Schrijvers die taalfouten maken, lopen het risico een onprofessionele indruk te maken. Veel lezers storen zich namelijk enorm aan incorrect taalgebruik.
Neem nu de kwestie dat/wat.
In onze spreektaal is het onderscheid tussen dat en wat aan het verwateren. Dit kunnen we niet tegenhouden; onze taal verandert nu eenmaal.
Maar in geschreven taal doe je er nog steeds goed aan de taalregels te volgen.
Verkeerd gebruik van dat/wat kan tot miscommunicatie leiden.
Zoek het verschil
Wat is volgens jou het verschil tussen deze zinnen:
- De directie weigerde het voorstel te bespreken dat de medezeggenschapsraad onaanvaardbaar vindt.
- De directie weigerde het voorstel te bespreken, wat de medezeggenschapsraad onaanvaardbaar vindt.
Het verschil:
In de eerste zin vindt de raad het voorstel onaanvaardbaar. En in de tweede zin vindt de raad de weigering onaanvaardbaar.
Wanneer gebruik je nu ‘dat’ of ‘wat’?
Eigenlijk zijn de regels best simpel:
Dat
(1) ‘Dat’ gebruik je wanneer je verwijst naar een onzijdig zelfstandig naamwoord (een het-woord het rapport, het idee).
Wat
(2) ‘Wat’ gebruik je wanneer je verwijst naar een onbepaald (niet specifiek) woord zoals ‘iets’, ‘niets’ of ‘alles’.
Je gebruikt ook ‘wat’ wanneer je verwijst naar:
(3) de hele voorafgaande zin
(4) woorden met een overtreffende trap
Voorbeelden
(1) Het adviesrapport dat ik geschreven heb.

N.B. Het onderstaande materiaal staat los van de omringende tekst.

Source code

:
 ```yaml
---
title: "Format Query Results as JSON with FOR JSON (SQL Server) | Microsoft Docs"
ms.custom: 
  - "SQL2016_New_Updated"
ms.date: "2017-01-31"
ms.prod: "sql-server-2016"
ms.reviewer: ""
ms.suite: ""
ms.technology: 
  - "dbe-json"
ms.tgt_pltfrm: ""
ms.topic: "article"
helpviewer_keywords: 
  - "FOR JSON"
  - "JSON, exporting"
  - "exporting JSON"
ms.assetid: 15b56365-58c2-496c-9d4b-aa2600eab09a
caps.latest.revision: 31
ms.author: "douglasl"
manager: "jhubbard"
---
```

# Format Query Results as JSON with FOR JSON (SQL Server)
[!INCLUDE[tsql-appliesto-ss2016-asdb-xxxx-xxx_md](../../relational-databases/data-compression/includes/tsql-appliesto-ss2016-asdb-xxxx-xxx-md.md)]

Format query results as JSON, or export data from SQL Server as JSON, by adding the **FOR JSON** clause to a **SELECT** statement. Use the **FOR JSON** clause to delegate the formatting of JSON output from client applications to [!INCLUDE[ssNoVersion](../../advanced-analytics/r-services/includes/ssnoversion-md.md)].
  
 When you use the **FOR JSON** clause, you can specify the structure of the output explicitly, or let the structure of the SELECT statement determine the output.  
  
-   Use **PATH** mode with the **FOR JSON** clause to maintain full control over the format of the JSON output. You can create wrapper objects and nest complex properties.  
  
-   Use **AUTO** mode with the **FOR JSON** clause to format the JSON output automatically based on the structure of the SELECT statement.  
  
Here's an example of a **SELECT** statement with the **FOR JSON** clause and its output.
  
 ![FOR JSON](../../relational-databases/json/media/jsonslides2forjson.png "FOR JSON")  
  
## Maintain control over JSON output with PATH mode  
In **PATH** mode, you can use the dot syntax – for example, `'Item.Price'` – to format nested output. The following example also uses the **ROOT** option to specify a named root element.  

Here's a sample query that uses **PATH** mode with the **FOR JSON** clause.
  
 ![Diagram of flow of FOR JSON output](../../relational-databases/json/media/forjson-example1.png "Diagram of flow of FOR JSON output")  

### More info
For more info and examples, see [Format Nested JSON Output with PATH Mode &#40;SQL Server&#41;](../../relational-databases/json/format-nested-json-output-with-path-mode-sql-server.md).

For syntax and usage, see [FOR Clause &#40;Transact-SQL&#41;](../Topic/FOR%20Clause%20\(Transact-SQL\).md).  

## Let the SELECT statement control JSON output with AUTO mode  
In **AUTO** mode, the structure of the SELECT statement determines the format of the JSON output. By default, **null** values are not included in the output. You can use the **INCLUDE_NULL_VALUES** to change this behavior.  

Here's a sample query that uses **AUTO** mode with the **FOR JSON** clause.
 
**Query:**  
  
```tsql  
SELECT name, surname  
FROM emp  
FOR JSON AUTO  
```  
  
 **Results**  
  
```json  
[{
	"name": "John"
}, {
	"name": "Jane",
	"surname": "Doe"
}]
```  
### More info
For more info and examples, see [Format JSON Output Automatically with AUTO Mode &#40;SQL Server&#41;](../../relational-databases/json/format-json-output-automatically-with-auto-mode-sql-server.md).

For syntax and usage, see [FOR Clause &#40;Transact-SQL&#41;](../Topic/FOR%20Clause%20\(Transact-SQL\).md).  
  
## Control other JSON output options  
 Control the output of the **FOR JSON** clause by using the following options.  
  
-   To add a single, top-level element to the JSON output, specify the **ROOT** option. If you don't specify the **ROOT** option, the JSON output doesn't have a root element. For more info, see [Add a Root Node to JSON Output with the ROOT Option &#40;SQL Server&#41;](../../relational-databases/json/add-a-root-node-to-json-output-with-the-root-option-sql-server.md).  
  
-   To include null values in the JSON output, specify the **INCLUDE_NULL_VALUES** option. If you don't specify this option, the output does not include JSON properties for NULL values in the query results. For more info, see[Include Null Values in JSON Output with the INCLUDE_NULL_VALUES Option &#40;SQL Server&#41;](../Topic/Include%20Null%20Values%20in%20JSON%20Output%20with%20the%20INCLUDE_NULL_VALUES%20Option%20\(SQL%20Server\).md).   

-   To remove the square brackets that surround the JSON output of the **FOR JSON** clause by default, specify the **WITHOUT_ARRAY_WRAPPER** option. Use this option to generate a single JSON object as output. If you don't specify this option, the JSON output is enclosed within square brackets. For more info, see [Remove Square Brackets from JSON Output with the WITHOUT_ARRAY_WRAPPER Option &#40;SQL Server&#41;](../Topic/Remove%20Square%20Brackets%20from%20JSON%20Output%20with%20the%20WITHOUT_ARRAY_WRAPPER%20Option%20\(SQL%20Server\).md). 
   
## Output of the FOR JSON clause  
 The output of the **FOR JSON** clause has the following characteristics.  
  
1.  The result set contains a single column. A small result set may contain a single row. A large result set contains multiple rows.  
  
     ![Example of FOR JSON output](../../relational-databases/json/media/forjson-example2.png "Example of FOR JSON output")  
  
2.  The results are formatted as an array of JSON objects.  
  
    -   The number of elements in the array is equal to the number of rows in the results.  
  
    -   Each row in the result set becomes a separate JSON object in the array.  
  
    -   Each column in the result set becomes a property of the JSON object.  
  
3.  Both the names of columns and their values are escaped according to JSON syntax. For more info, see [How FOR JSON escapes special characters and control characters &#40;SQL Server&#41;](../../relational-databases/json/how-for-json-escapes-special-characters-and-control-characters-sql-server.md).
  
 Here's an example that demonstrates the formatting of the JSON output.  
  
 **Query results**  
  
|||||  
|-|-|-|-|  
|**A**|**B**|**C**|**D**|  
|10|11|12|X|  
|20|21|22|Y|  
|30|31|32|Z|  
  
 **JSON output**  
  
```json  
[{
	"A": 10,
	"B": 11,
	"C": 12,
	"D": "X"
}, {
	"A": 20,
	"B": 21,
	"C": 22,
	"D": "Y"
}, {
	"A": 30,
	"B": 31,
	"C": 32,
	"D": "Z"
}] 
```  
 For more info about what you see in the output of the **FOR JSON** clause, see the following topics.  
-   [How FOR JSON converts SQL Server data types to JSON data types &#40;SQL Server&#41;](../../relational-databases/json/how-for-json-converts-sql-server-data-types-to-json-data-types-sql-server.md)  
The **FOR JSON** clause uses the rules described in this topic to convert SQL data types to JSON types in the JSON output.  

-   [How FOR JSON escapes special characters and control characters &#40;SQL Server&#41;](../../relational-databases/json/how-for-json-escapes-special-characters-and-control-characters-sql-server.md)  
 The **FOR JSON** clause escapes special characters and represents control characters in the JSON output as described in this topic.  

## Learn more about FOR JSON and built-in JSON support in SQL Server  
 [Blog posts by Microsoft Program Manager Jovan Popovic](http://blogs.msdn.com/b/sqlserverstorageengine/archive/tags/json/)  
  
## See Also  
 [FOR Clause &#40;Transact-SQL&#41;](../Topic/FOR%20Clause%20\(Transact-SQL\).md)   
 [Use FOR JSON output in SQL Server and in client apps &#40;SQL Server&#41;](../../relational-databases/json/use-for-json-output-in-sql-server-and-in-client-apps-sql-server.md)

‘Dat’ verwijst naar een zelfstandig naamwoord: het adviesrapport.
(2) Dit is het enige wat ik voor je kan doen.
‘Wat’ verwijst naar het onbepaalde woord ‘enige’.
(3) Hij had het advies veranderd, wat wij goed vonden.
‘Wat’ verwijst naar het hele gedeelte tot de komma.
(4) Dat is het eerste wat je morgenochtend moet doen.
‘Wat’ verwijst naar een overtreffende trap: het eerste.